Kementerian Energi dan Sumber Daya Mineral (ESDM) buka suara terkait rencana perubahan kebijakan pengajuan Rencana Kerja dan Anggaran Biaya (RKAB). Jika sebelumnya pengajuan RKAB berlaku tiga tahun, pemerintah kini berencana mengembalikannya menjadi hanya satu tahun sekali.
Padahal, RKAB yang telah diajukan perusahaan tambang saat ini sejatinya berlaku hingga 2026. Namun, dengan kebijakan baru tersebut, perusahaan harus kembali mengajukan RKAB untuk tahun 2026 mendatang.
Perubahan kebijakan ini diperkirakan akan berdampak langsung pada target produksi mineral dan batu bara dalam negeri. Dengan durasi RKAB yang lebih singkat, perusahaan tambang perlu melakukan penyesuaian strategi operasional. Tidak menutup kemungkinan target produksi akan terkoreksi seiring dengan proses administrasi tambahan yang harus dijalankan setiap tahun.

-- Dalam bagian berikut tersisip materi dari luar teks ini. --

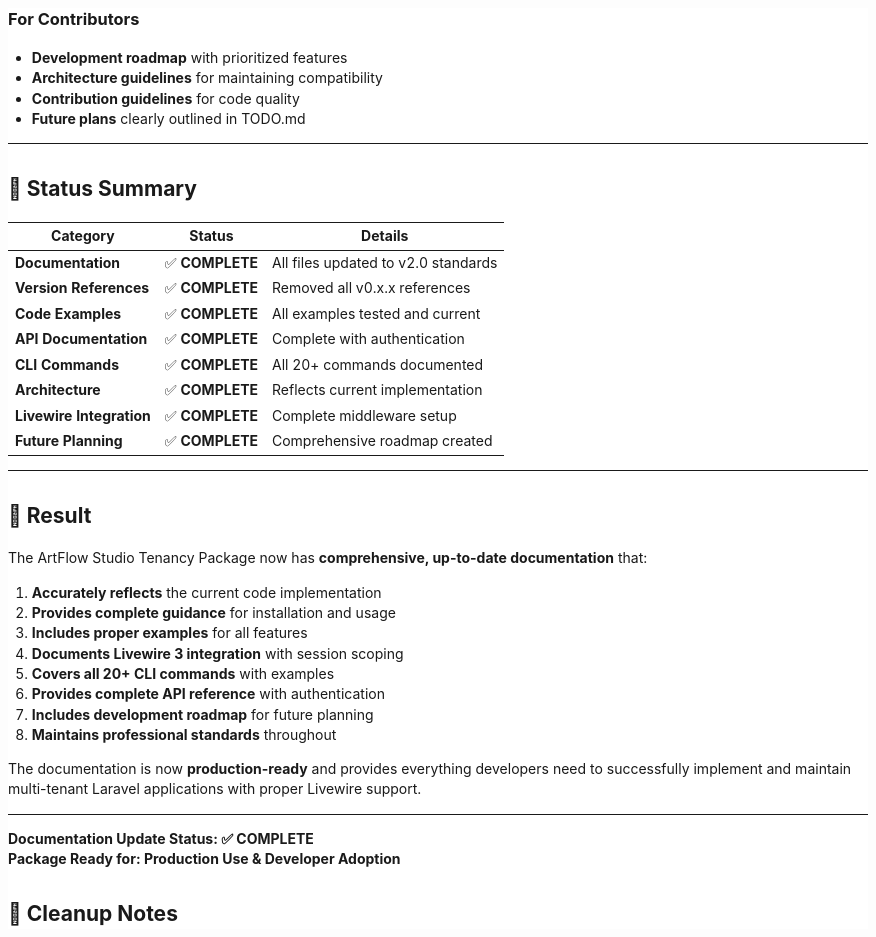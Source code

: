 ### For Contributors
- **Development roadmap** with prioritized features
- **Architecture guidelines** for maintaining compatibility
- **Contribution guidelines** for code quality
- **Future plans** clearly outlined in TODO.md

---

## 🚦 Status Summary

| Category | Status | Details |
|----------|--------|---------|
| **Documentation** | ✅ **COMPLETE** | All files updated to v2.0 standards |
| **Version References** | ✅ **COMPLETE** | Removed all v0.x.x references |
| **Code Examples** | ✅ **COMPLETE** | All examples tested and current |
| **API Documentation** | ✅ **COMPLETE** | Complete with authentication |
| **CLI Commands** | ✅ **COMPLETE** | All 20+ commands documented |
| **Architecture** | ✅ **COMPLETE** | Reflects current implementation |
| **Livewire Integration** | ✅ **COMPLETE** | Complete middleware setup |
| **Future Planning** | ✅ **COMPLETE** | Comprehensive roadmap created |

---

## 🎉 Result

The ArtFlow Studio Tenancy Package now has **comprehensive, up-to-date documentation** that:

1. **Accurately reflects** the current code implementation
2. **Provides complete guidance** for installation and usage  
3. **Includes proper examples** for all features
4. **Documents Livewire 3 integration** with session scoping
5. **Covers all 20+ CLI commands** with examples
6. **Provides complete API reference** with authentication
7. **Includes development roadmap** for future planning
8. **Maintains professional standards** throughout

The documentation is now **production-ready** and provides everything developers need to successfully implement and maintain multi-tenant Laravel applications with proper Livewire support.

---

**Documentation Update Status: ✅ COMPLETE**  
**Package Ready for: Production Use & Developer Adoption**

## 🧹 Cleanup Notes
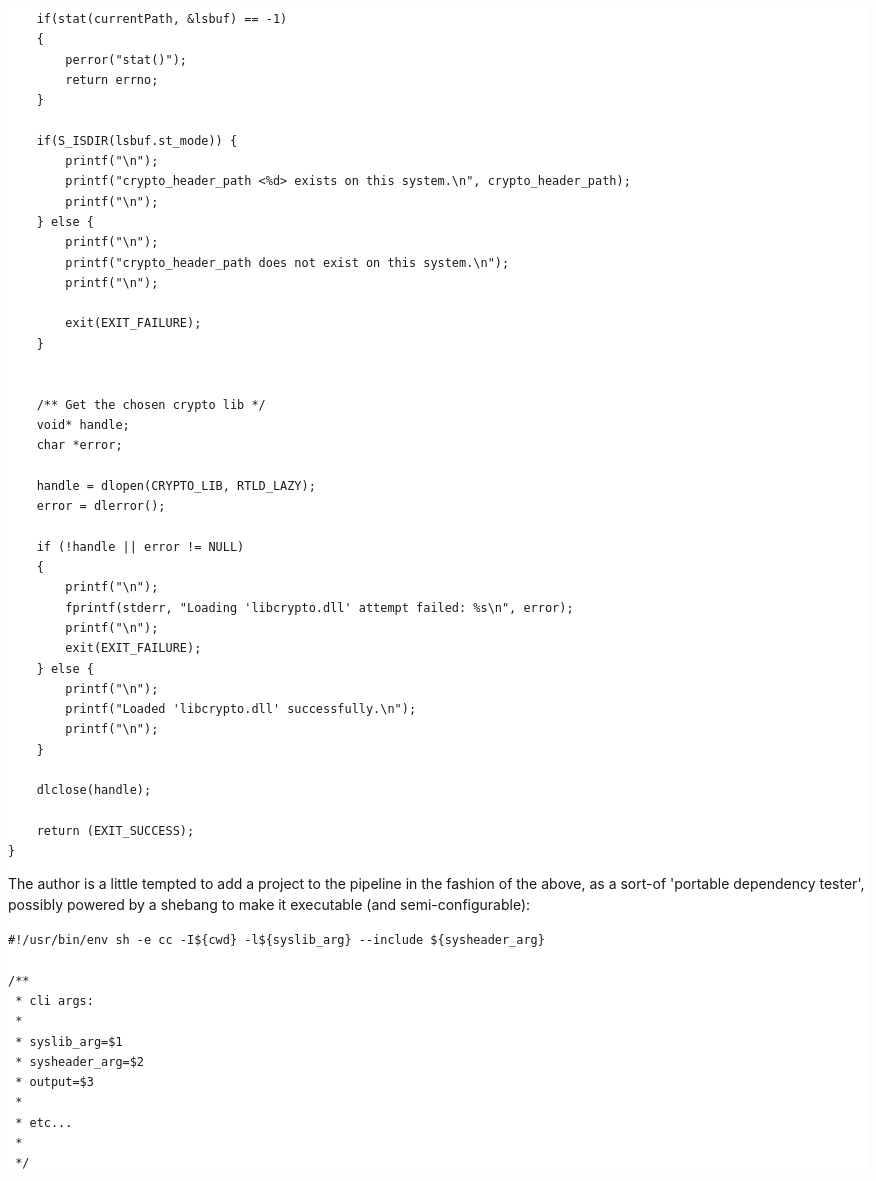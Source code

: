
 ```
    if(stat(currentPath, &lsbuf) == -1)
    {
        perror("stat()");
        return errno;
    }

    if(S_ISDIR(lsbuf.st_mode)) {
		printf("\n");
		printf("crypto_header_path <%d> exists on this system.\n", crypto_header_path);
		printf("\n");
    } else {
		printf("\n");
		printf("crypto_header_path does not exist on this system.\n");
		printf("\n");

		exit(EXIT_FAILURE);
	}


	/** Get the chosen crypto lib */
	void* handle;
	char *error;

	handle = dlopen(CRYPTO_LIB, RTLD_LAZY);
	error = dlerror();

	if (!handle || error != NULL)
	{
		printf("\n");
		fprintf(stderr, "Loading 'libcrypto.dll' attempt failed: %s\n", error);
		printf("\n");
		exit(EXIT_FAILURE);
	} else {
		printf("\n");
		printf("Loaded 'libcrypto.dll' successfully.\n");
		printf("\n");
	}

	dlclose(handle);

	return (EXIT_SUCCESS);
}
```

The author is a little tempted to add a project to the pipeline in the fashion of the above, as a sort-of 'portable dependency tester', possibly powered by a shebang to make it executable (and semi-configurable):

```
#!/usr/bin/env sh -e cc -I${cwd} -l${syslib_arg} --include ${sysheader_arg}

/**
 * cli args:
 *
 * syslib_arg=$1
 * sysheader_arg=$2
 * output=$3
 *
 * etc...
 *
 */

```
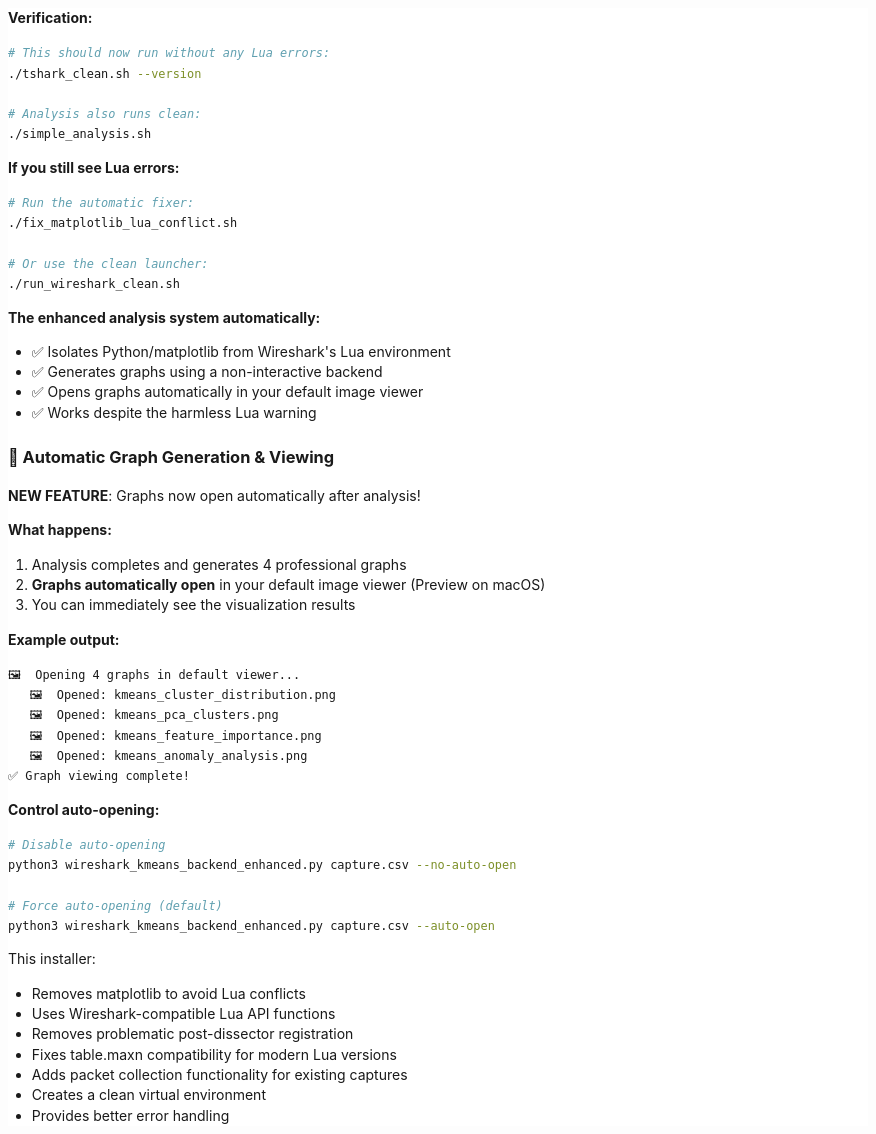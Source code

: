 **Verification:**
```bash
# This should now run without any Lua errors:
./tshark_clean.sh --version

# Analysis also runs clean:
./simple_analysis.sh
```

**If you still see Lua errors:**
```bash
# Run the automatic fixer:
./fix_matplotlib_lua_conflict.sh

# Or use the clean launcher:
./run_wireshark_clean.sh
```

**The enhanced analysis system automatically:**
- ✅ Isolates Python/matplotlib from Wireshark's Lua environment
- ✅ Generates graphs using a non-interactive backend
- ✅ Opens graphs automatically in your default image viewer
- ✅ Works despite the harmless Lua warning

### 🎨 Automatic Graph Generation & Viewing

**NEW FEATURE**: Graphs now open automatically after analysis!

**What happens:**
1. Analysis completes and generates 4 professional graphs
2. **Graphs automatically open** in your default image viewer (Preview on macOS)
3. You can immediately see the visualization results

**Example output:**
```
🖼️  Opening 4 graphs in default viewer...
   🖼️  Opened: kmeans_cluster_distribution.png
   🖼️  Opened: kmeans_pca_clusters.png
   🖼️  Opened: kmeans_feature_importance.png
   🖼️  Opened: kmeans_anomaly_analysis.png
✅ Graph viewing complete!
```

**Control auto-opening:**
```bash
# Disable auto-opening
python3 wireshark_kmeans_backend_enhanced.py capture.csv --no-auto-open

# Force auto-opening (default)
python3 wireshark_kmeans_backend_enhanced.py capture.csv --auto-open
```

This installer:
- Removes matplotlib to avoid Lua conflicts
- Uses Wireshark-compatible Lua API functions
- Removes problematic post-dissector registration
- Fixes table.maxn compatibility for modern Lua versions
- Adds packet collection functionality for existing captures
- Creates a clean virtual environment
- Provides better error handling
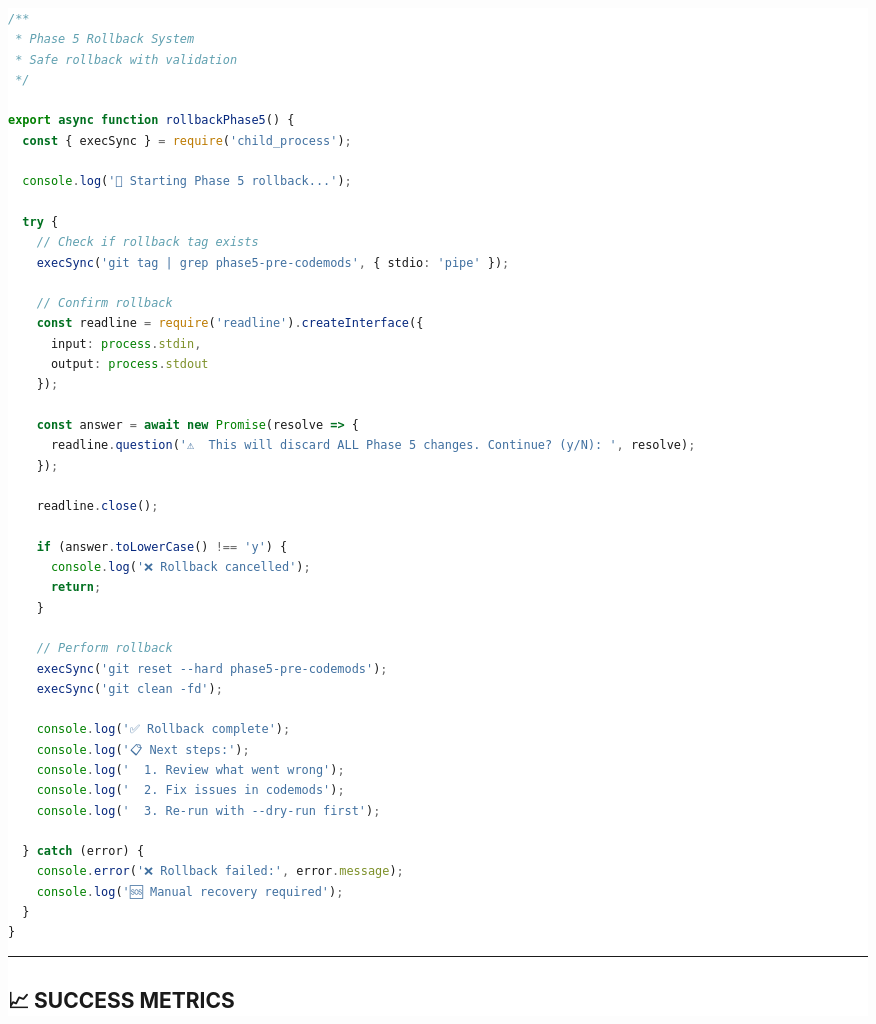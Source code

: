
 ```typescript
/**
 * Phase 5 Rollback System
 * Safe rollback with validation
 */

export async function rollbackPhase5() {
  const { execSync } = require('child_process');
  
  console.log('🔄 Starting Phase 5 rollback...');
  
  try {
    // Check if rollback tag exists
    execSync('git tag | grep phase5-pre-codemods', { stdio: 'pipe' });
    
    // Confirm rollback
    const readline = require('readline').createInterface({
      input: process.stdin,
      output: process.stdout
    });
    
    const answer = await new Promise(resolve => {
      readline.question('⚠️  This will discard ALL Phase 5 changes. Continue? (y/N): ', resolve);
    });
    
    readline.close();
    
    if (answer.toLowerCase() !== 'y') {
      console.log('❌ Rollback cancelled');
      return;
    }
    
    // Perform rollback
    execSync('git reset --hard phase5-pre-codemods');
    execSync('git clean -fd');
    
    console.log('✅ Rollback complete');
    console.log('📋 Next steps:');
    console.log('  1. Review what went wrong');
    console.log('  2. Fix issues in codemods');
    console.log('  3. Re-run with --dry-run first');
    
  } catch (error) {
    console.error('❌ Rollback failed:', error.message);
    console.log('🆘 Manual recovery required');
  }
}
```

---

## 📈 SUCCESS METRICS
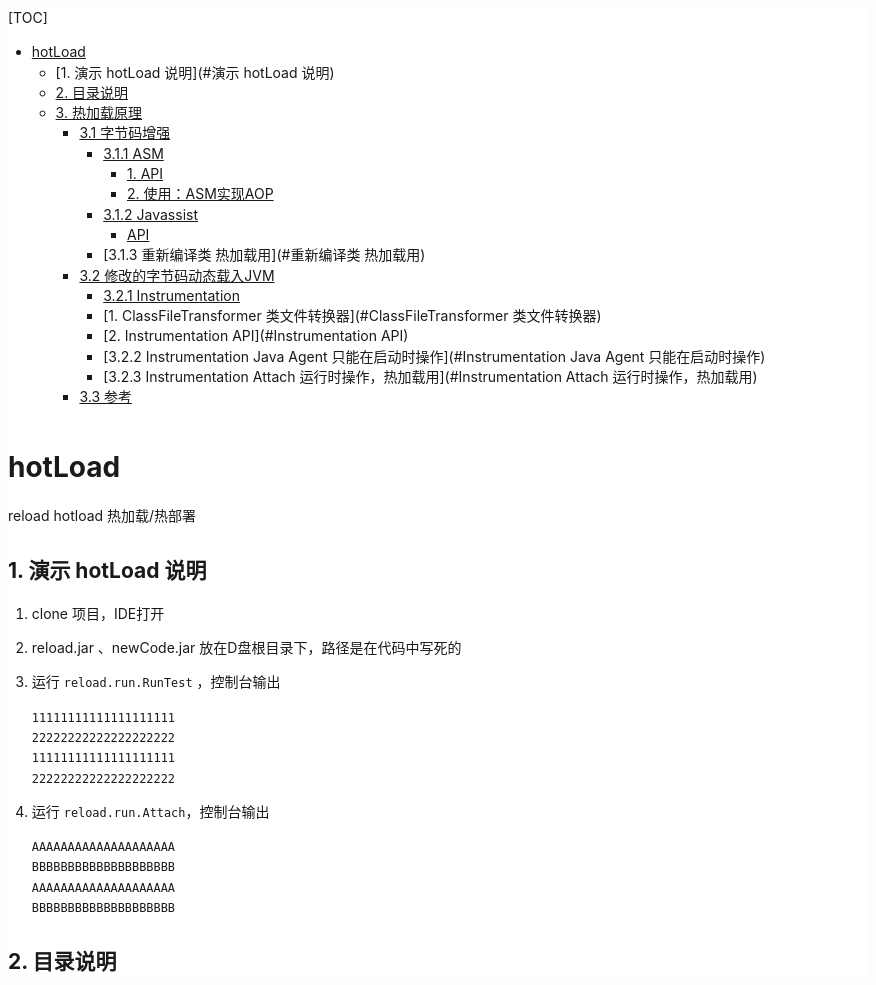 [TOC]

  * [hotLoad](#hotLoad)
      * [1. 演示 hotLoad 说明](#演示 hotLoad 说明)
      * [2. 目录说明](#目录说明)
      * [3. 热加载原理](#热加载原理)
         * [3.1 字节码增强](#字节码增强)
            * [3.1.1 ASM](#ASM)
               * [1. API](#API)
               * [2. 使用：ASM实现AOP](#使用：ASM实现AOP)
            * [3.1.2 Javassist](#Javassist)
               * [API](#API)
            * [3.1.3 重新编译类 热加载用](#重新编译类 热加载用)
         * [3.2 修改的字节码动态载入JVM](#修改的字节码动态载入JVM)
            * [3.2.1 Instrumentation](#Instrumentation)
            * [1. ClassFileTransformer 类文件转换器](#ClassFileTransformer 类文件转换器)
            * [2. Instrumentation API](#Instrumentation API)
            * [3.2.2 Instrumentation   Java Agent  只能在启动时操作](#Instrumentation   Java Agent  只能在启动时操作)
            * [3.2.3 Instrumentation   Attach  运行时操作，热加载用](#Instrumentation   Attach  运行时操作，热加载用)
         * [3.3 参考](#参考)


# hotLoad

reload hotload 热加载/热部署



## 1. 演示 hotLoad 说明

1. clone 项目，IDE打开

2. reload.jar 、newCode.jar 放在D盘根目录下，路径是在代码中写死的

3. 运行 `reload.run.RunTest` ，控制台输出 

   ```
   11111111111111111111
   22222222222222222222
   11111111111111111111
   22222222222222222222
   ```

4. 运行 `reload.run.Attach`，控制台输出

   ```
   AAAAAAAAAAAAAAAAAAAA
   BBBBBBBBBBBBBBBBBBBB
   AAAAAAAAAAAAAAAAAAAA
   BBBBBBBBBBBBBBBBBBBB
   ```

   

## 2. 目录说明
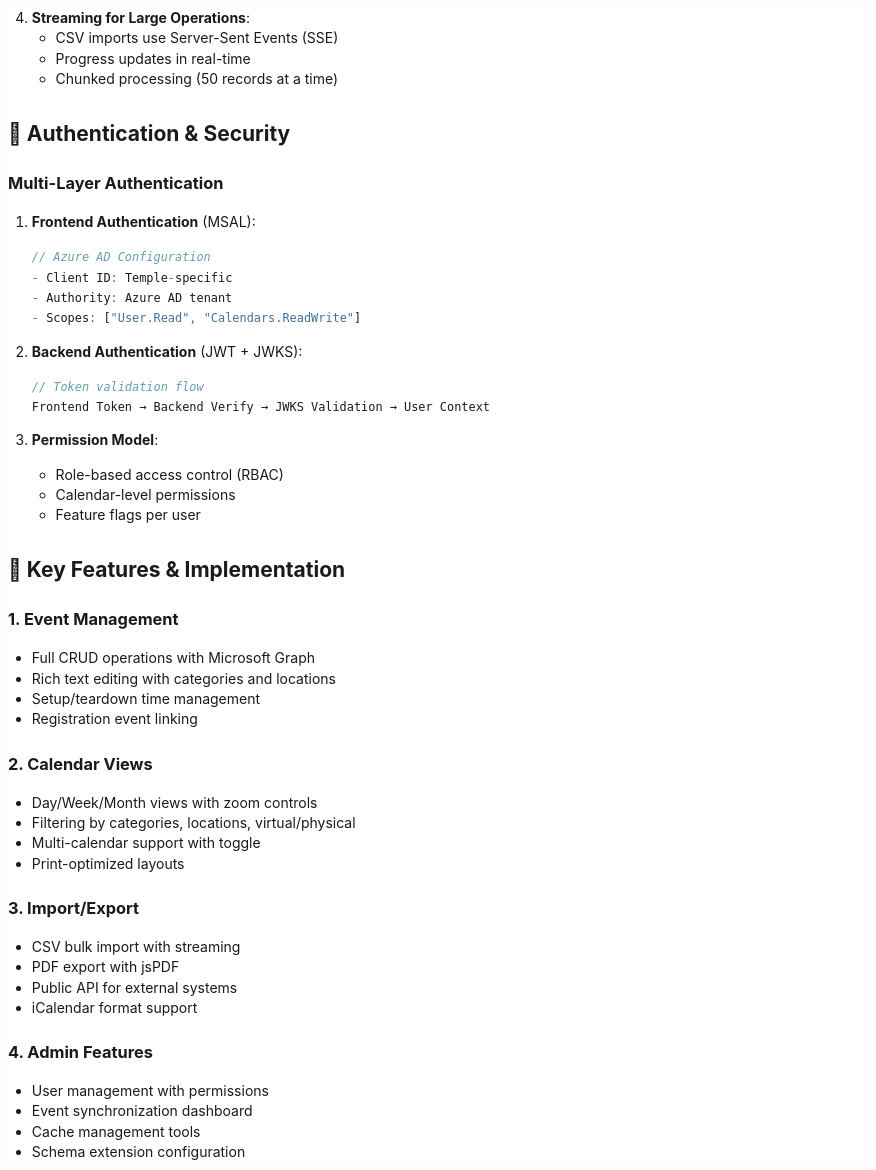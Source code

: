 4. **Streaming for Large Operations**:
   - CSV imports use Server-Sent Events (SSE)
   - Progress updates in real-time
   - Chunked processing (50 records at a time)

## 🔐 Authentication & Security

### Multi-Layer Authentication

1. **Frontend Authentication** (MSAL):
   ```javascript
   // Azure AD Configuration
   - Client ID: Temple-specific
   - Authority: Azure AD tenant
   - Scopes: ["User.Read", "Calendars.ReadWrite"]
   ```

2. **Backend Authentication** (JWT + JWKS):
   ```javascript
   // Token validation flow
   Frontend Token → Backend Verify → JWKS Validation → User Context
   ```

3. **Permission Model**:
   - Role-based access control (RBAC)
   - Calendar-level permissions
   - Feature flags per user

## 🚀 Key Features & Implementation

### 1. **Event Management**
- Full CRUD operations with Microsoft Graph
- Rich text editing with categories and locations
- Setup/teardown time management
- Registration event linking

### 2. **Calendar Views**
- Day/Week/Month views with zoom controls
- Filtering by categories, locations, virtual/physical
- Multi-calendar support with toggle
- Print-optimized layouts

### 3. **Import/Export**
- CSV bulk import with streaming
- PDF export with jsPDF
- Public API for external systems
- iCalendar format support

### 4. **Admin Features**
- User management with permissions
- Event synchronization dashboard
- Cache management tools
- Schema extension configuration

Bagi pelaku usaha, perubahan aturan ini menambah tantangan baru. Mereka harus memastikan dokumen dan persyaratan administrasi dipenuhi setiap tahun, yang dapat berimplikasi pada peningkatan beban kerja dan biaya. Selain itu, perusahaan juga dituntut lebih disiplin dalam perencanaan produksi agar selaras dengan kebijakan pemerintah.
Industri tambang merespons kebijakan ini dengan beragam pandangan. Sebagian menilai langkah ini dapat meningkatkan kontrol pemerintah terhadap kegiatan pertambangan. Namun, ada pula kekhawatiran kebijakan ini bisa menghambat kelancaran operasional dan investasi, terutama bagi perusahaan yang sudah menyusun rencana kerja jangka panjang.
Rencana perubahan kebijakan pengajuan RKAB menjadi satu tahun sekali mencerminkan komitmen pemerintah dalam memperkuat pengawasan sektor pertambangan. Meski menambah tantangan bagi perusahaan tambang, kebijakan ini diharapkan dapat menciptakan tata kelola yang lebih transparan dan akuntabel. Ke depan, dialog intensif antara pemerintah dan pelaku industri diperlukan agar implementasi aturan baru tidak mengganggu keberlanjutan produksi mineral dan batu bara nasional.